Justice Department officials in Washington said that they suspected that the release of the businessman, Majid Kakavand, 37, was a quid pro quo for the release of Ms. Reiss.
Ms. Reiss was arrested at the Tehran airport on July 1 as she prepared to leave the country after a six-month teaching stint in Isfahan. She had participated in demonstrations against the Iranian election in June that kept President Mahmoud Ahmadinejad in power and that was widely viewed as rigged. She took photographs of street clashes and sent them via e-mail to friends, as well as to the French Embassy.
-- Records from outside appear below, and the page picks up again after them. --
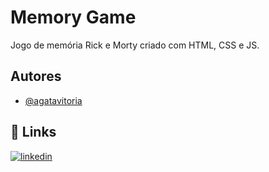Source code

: # Memory Game

Jogo de memória Rick e Morty criado com HTML, CSS e JS.

## Autores

- [@agatavitoria](https://github.com/agatavitoria)


## 🔗 Links
[![linkedin](https://img.shields.io/badge/linkedin-0A66C2?style=for-the-badge&logo=linkedin&logoColor=white)](https://www.linkedin.com/in/agata-vitoria-b1643618a)
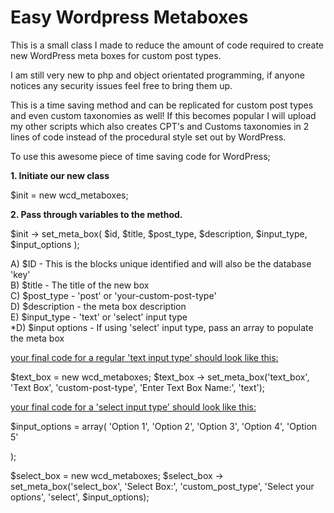 Easy Wordpress Metaboxes
========================

This is a small class I made to reduce the amount of code required to create new WordPress meta boxes for custom post types. 

I am still very new to php and object orientated programming, if anyone notices any security issues feel free to bring them up.

This is a time saving method and can be replicated for custom post types and even custom taxonomies as well! If this becomes popular I will upload my other scripts which also creates CPT's and Customs taxonomies in 2 lines of code instead of the procedural style set out by WordPress.

To use this awesome piece of time saving code for WordPress;

<b>1. Initiate our new class</b>
	
$init = new wcd_metaboxes;

<b>2. Pass through variables to the method.</b>

$init -> set_meta_box( $id, $title, $post_type, $description, $input_type, $input_options  );

A) $ID - This is the blocks unique identified and will also be the database 'key'<br />
B) $title - The title of the new box<br />
C) $post_type - 'post' or 'your-custom-post-type'<br />
D) $description - the meta box description<br />
E) $input_type - 'text' or 'select' input type<br />
*D) $input options - If using 'select' input type, pass an array to populate the meta box<br />

<u>your final code for a regular 'text input type' should look like this:</u>

$text_box = new wcd_metaboxes;
$text_box -> set_meta_box('text_box', 'Text Box', 'custom-post-type', 'Enter Text Box Name:', 'text');

<u>your final code for a 'select input type' should look like this:</u>

$input_options = array(
	'Option 1',
	'Option 2',
	'Option 3',
	'Option 4',
	'Option 5'
		
);

$select_box = new wcd_metaboxes;
$select_box -> set_meta_box('select_box', 'Select Box:', 'custom_post_type', 'Select your options', 'select', $input_options);
	
	
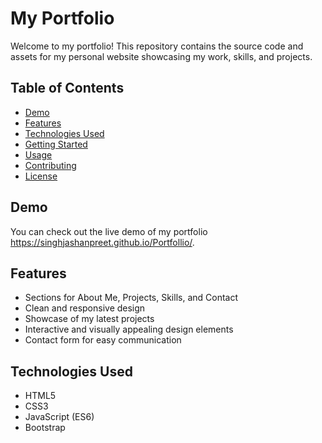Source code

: # My Portfolio

Welcome to my portfolio! This repository contains the source code and assets for my personal website showcasing my work, skills, and projects.

## Table of Contents
- [Demo](#demo)
- [Features](#features)
- [Technologies Used](#technologies-used)
- [Getting Started](#getting-started)
- [Usage](#usage)
- [Contributing](#contributing)
- [License](#license)

## Demo

You can check out the live demo of my portfolio https://singhjashanpreet.github.io/Portfollio/.

## Features

- Sections for About Me, Projects, Skills, and Contact
- Clean and responsive design
- Showcase of my latest projects
- Interactive and visually appealing design elements
- Contact form for easy communication

## Technologies Used

- HTML5
- CSS3
- JavaScript (ES6)
- Bootstrap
Foreign Minister Bernard Kouchner has called the charges against her “absurd,” and President Nicolas Sarkozy dismissed them as “pure fantasy,” while Mr. Ahmadinejad said in December that her release would depend on “the approach and behavior adopted by French officials.”
Mr. Kakavand was arrested by the French authorities on an American warrant in March as he arrived in Paris with his wife for a vacation. He was accused of buying electronic instruments through a Malaysian company and shipping them to state companies in Iran engaged in nuclear research.
He was released on bail in August and, after the verdict, his bail and passport were returned to him and he left immediately for Tehran. American officials said they would try to pursue their case against him.
Ms. Reiss’s father, Rémi Reiss, told Agence France-Presse that Ms. Reiss was not a political person. “Her motivation is art, culture, knowledge of Iran and its civilization,” he said. During her period at the embassy, she read a great deal about Iranian history, officials said.